The idea was initially brought up and in 2008 by a student resolution. Then SGA VPAA Julie Hoye ’09 solicited applications for two members who would sit on the committee for a trial of two years. Jacob Reisberg ’09, Sam Wice ’10, Elizabeth Maltby ’11, and Camila Barrios Camacho ’12 served on the committee throughout the two years and were well received by rest of the committee.

“Those students [who sat on the Committee during the trial period] were wildly successful and the committee loved them and really saw how they helped the committee to do work better,” said SGA President Ben Offenberg ’11. “They really brought a student perspective to things and actually [the Committee] found sometimes students were a little harsher, like if someone wants to change the curriculum … Also in academic honesty cases, students give a perspective that faculty don’t always have.”

After the resolution passed in Joint Board, students approved it through student initiative with an overwhelming 90 percent.

“Overwhelmingly [the student body] said yes to [the initiative] the first time,” Offenberg said. “Then … [VPAA] Joanna Demars [‘10] basically [wrote] the resolution for the first round with [Associate Dean of the College] Kathleen Skerrett, and it failed the faculty vote [in February]. There were a few concerns for the faculty, and we accounted for those this year.”

Students and faculty worked to reach a compromise that would satisfy and address the concerns of both parties.

“We tried to strike a compromise that still respected what students wanted for their own democratic participation in shared governance but was also attentive to the values that were being expressed the opponents and critics,” Skerrett said.

Once again, Skerrett played a key role during the drafting of the new resolution. Not only did she write the resolution, but she also promoted it and compiled faculty input so there was a higher level of awareness of the resolution among the voting members. When the resolution came up during the faculty meetings, Professor Victoria Brown, History, and Professor Martin Minelli, Chemistry, advocated for the inclusion of students on the committee.

“Faculty members felt that [students’ records] were too sensitive for other students to look at,” Offenberg said. “We addressed that this time to have students not attend docket … Students weren’t really going to go anyways because it’s between semesters, but students will be involved in any academic honesty cases like plagiarism or cheating … but they will also be involved in cases where students are trying to change or tweak the curriculum … as well as students who want to graduate early.”

Docket takes place between semesters, when the Committee on Academic Standing reviews cases where students’ GPA has dropped significantly to determine whether there is a problem that needs to be addressed.

“I think that the most serious concern had to do with confidentiality among peers, that is a concern that students would be reviewing other students’ records,” Skerrett said.
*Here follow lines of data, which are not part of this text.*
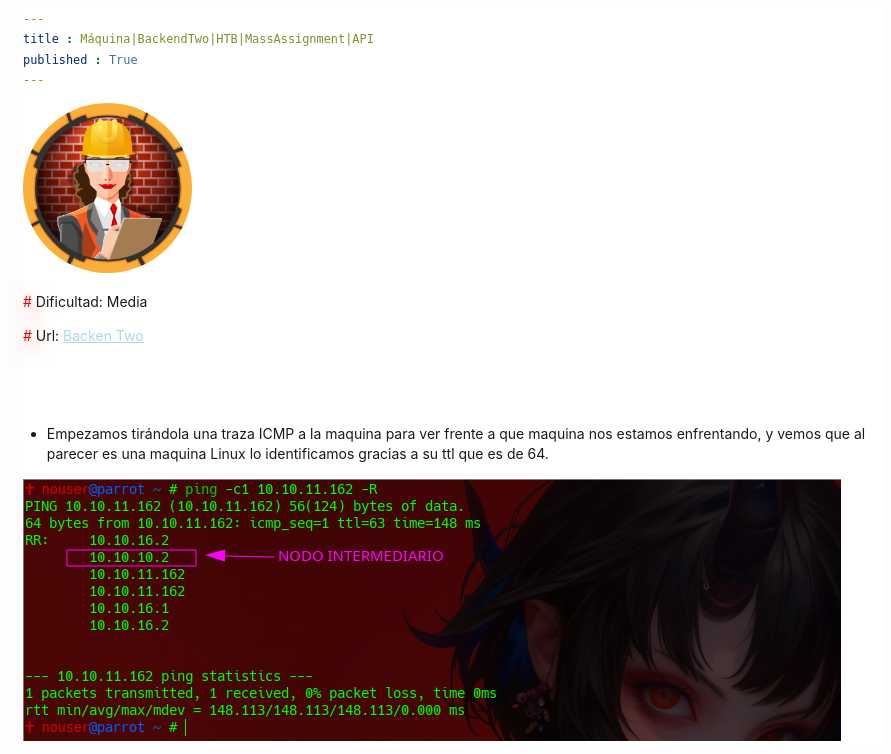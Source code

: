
 ```yaml
---
title : Máquina|BackendTwo|HTB|MassAssignment|API
published : True
---
```


<div class="contenedor imgc">
    <img class="imgc" src="/imgs/BackendTwo/BackendTwo0.png" style="border-radius: 150px; width: 169px" alt="BackendTwo log">
    <div> 
        <p><font color="red" style="text-shadow: 5px 5px 20px red;">#</font> Dificultad: Media </p>
        <p><font color="red" style="text-shadow: 5px 5px 20px red;">#</font> Url: <a href="https://app.hackthebox.com/machines/BackendTwo" style="color: lightblue;">Backen Two</a></p>
    </div>
</div>


 <h2><font color="white"><center> # Backend Two</center></font></h2>

 * Empezamos tirándola una traza ICMP a la maquina para ver frente a que maquina nos estamos enfrentando, y vemos que al parecer es una maquina Linux lo identificamos gracias a su ttl que es de 64.

<img src="imgs/BackendTwo/BackendTwo1.png">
However, many students sit on other campus committees that deal with sensitive records. For instance, the College Hearing Board consists of two professors and one student, while Judicial Council has recently been reformed to consist solely of five voting student members.

“It’s not unprecedented that we have students reviewing personal records of other students and making decisions,” said VPAA Liting Cong ’11.

The student members of the committee will have to go through the same training as JudCo jurors, “to make sure they understand confidentiality and deliberative decision making,” Skerrett said.
To implement the new resolution, students will be chosen for the committee by the same process in which the trial members were selected.

“Next year, Wadzi Motsi [‘12] will be working with the Associate Dean, who will be the chair of the CAS, and they will put out an application and students can apply, and they can review the applications,” Cong said. “The SGA VPAA will make a few recommendations to the Committee, and the Committee will send faculty members to interview those students, and then they will select them.”

Both Cong and Offenberg have high hopes for the student representation on the committee.

“It will provide a greater, wider perspective to the Committee on Academic Standing … and it’s involving the students in the decision making process of the College,” Cong said.